Trinity 17, Twenty-sixth in Ordinary time, Proper 21

Discern what God is doing

Numbers 11:4-6, 10-16, 24-29, Mark 9:38-50  


By Sarah Siddique Gill

Vicar of the Anglican churches of St Stephen and St James, Blackburn – Cross Cultural Ministry, with Multi-Lingual Services

Context: a Eucharistic service in a parish of a minority Christian community in a predominantly Muslim Town; Mainly elderly members with a few young families and children

Aim: we are not here to take charge - but to take initiatives

In the last forty years our Church has progressively experienced a changing demography. The town does not look the same. It looks a different land. The indigenous community has become a minority surrounded by a 67% Asian and Muslim faith community. It is no more a mono-religious community. It is exceedingly difficult to accept change. At times, we take solace in romanticising our past. And sometimes, we try to make sense of people whose culture and way of life is different. However, we are still called to live Jesus through our presence and engagement in the community. Our readings this morning encourage us to discern what God is doing in our context.


God always takes initiative. We read the story of people who were liberated by God from slavery in Egypt. God promised to settle them in a land full of blessings. God chose Moses as their leader and God Himself travelled with them. This was a major change which effected the complete lifestyle of people. Soon they became a complaining people. They were missing their past favourite food as well as their social surroundings. Moses was the immediate person to face the anger as a leader. Moses found it utterly frustrating to cope with the complaining people in his care. Moses almost gave up, but then approached God.


There is great learning from this story for both church members and leadership. Moses acted as in-charge of this group. But God did not intend Moses to simply take charge of these people to maintain or manage and solve their problems. God expected Moses to take initiative and be proactive. God equips Moses by asking him to gather seventy people as elders and leaders from amongst the people. They were to bear the burden with Moses and support him so that it was not a lone battle for him. God takes some of the power from Moses and shares it with seventy other leaders. Moses learnt that he is called to take initiative in building people of power. He was to be an enabler - to build the capacity of people in his care so that they might continue their journey to the promised land with confidence.
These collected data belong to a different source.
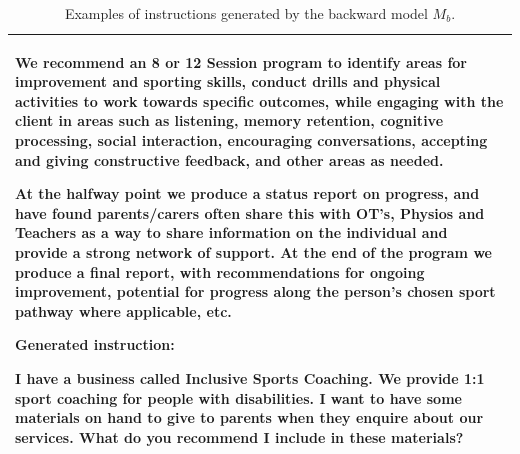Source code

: \begin{table}[t]
\begin{tabular}{l}
\begin{minipage}{40em}
\begin{lmttfont}
We recommend an 8 or 12 Session program to identify areas for improvement and sporting skills, conduct drills and physical activities to work towards specific outcomes, while engaging with the client in areas such as listening, memory retention, cognitive processing, social interaction, encouraging conversations, accepting and giving constructive feedback, and other areas as needed.

At the halfway point we produce a status report on progress, and have found parents/carers often share this with OT's, Physios and Teachers as a way to share information on the individual and provide a strong network of support. At the end of the program we produce a final report, with recommendations for ongoing improvement, potential for progress along the person's chosen sport pathway where applicable, etc.
\end{lmttfont}

\textbf{Generated instruction:}
\begin{lmttfont}
I have a business called Inclusive Sports Coaching. We provide 1:1 sport coaching for people with disabilities. I want to have some materials on hand to give to parents when they enquire about our services. What do you recommend I include in these materials?
\end{lmttfont}
\end{minipage}\\
    \bottomrule
  \end{tabular}
  \vspace{2mm}
  \caption{Examples of instructions generated by the backward model $M_b$.
    \label{tab:instruction_sample_1}
  }
\end{table}


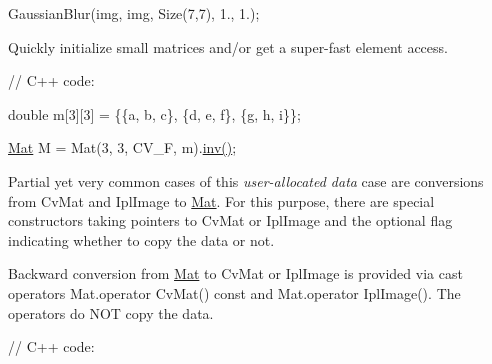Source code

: {\ttfamily }

{\ttfamily Gaussian\+Blur(img, img, Size(7,7), 1., 1.);}

{\ttfamily }

{\ttfamily }

{\ttfamily }


\begin{DoxyItemize}
\item Quickly initialize small matrices and/or get a super-\/fast element access. 
\end{DoxyItemize}

{\ttfamily }

{\ttfamily }

{\ttfamily }

{\ttfamily // C++ code\+:}

{\ttfamily }

{\ttfamily }

{\ttfamily double m\mbox{[}3\mbox{]}\mbox{[}3\mbox{]} = \{\{a, b, c\}, \{d, e, f\}, \{g, h, i\}\};}

{\ttfamily }

{\ttfamily }

{\ttfamily \mbox{\hyperlink{classorg_1_1opencv_1_1core_1_1_mat}{Mat}} M = Mat(3, 3, C\+V\+\_\+F, m).\mbox{\hyperlink{classorg_1_1opencv_1_1core_1_1_mat_a3ae81a587a404aa8b3751af8c0763515}{inv()}};}

{\ttfamily }

{\ttfamily }

{\ttfamily }

Partial yet very common cases of this {\itshape user-\/allocated data} case are conversions from {\ttfamily Cv\+Mat} and {\ttfamily Ipl\+Image} to {\ttfamily \mbox{\hyperlink{classorg_1_1opencv_1_1core_1_1_mat}{Mat}}}. For this purpose, there are special constructors taking pointers to {\ttfamily Cv\+Mat} or {\ttfamily Ipl\+Image} and the optional flag indicating whether to copy the data or not.

Backward conversion from {\ttfamily \mbox{\hyperlink{classorg_1_1opencv_1_1core_1_1_mat}{Mat}}} to {\ttfamily Cv\+Mat} or {\ttfamily Ipl\+Image} is provided via cast operators {\ttfamily Mat.\+operator Cv\+Mat() const} and {\ttfamily Mat.\+operator Ipl\+Image()}. The operators do N\+OT copy the data.

{\ttfamily }

{\ttfamily }

{\ttfamily }

{\ttfamily // C++ code\+:}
It is God’s Mission (missio Dei) to lead His chosen people to the promised land. God chooses people to participate with Him. God’s mission is progressive, and it continues. The Sundays in Trinity remind us that God has used prophets, and seers and then He sent His only Son Jesus Christ as incarnate God. Jesus inaugurates the holistic mission of God on this earth. God’s mission had always been to save every human being and the whole of creation through His chosen people. But God’s chosen people lost the path and God had to send His only begotten Son to free people from the oppressive law. Paul writes to all those who followed Jesus, ‘So Christ has truly set us free. Now make sure that you stay free, and do not get tied up again in slavery of law.’ (Galatians 5:1) (NLT)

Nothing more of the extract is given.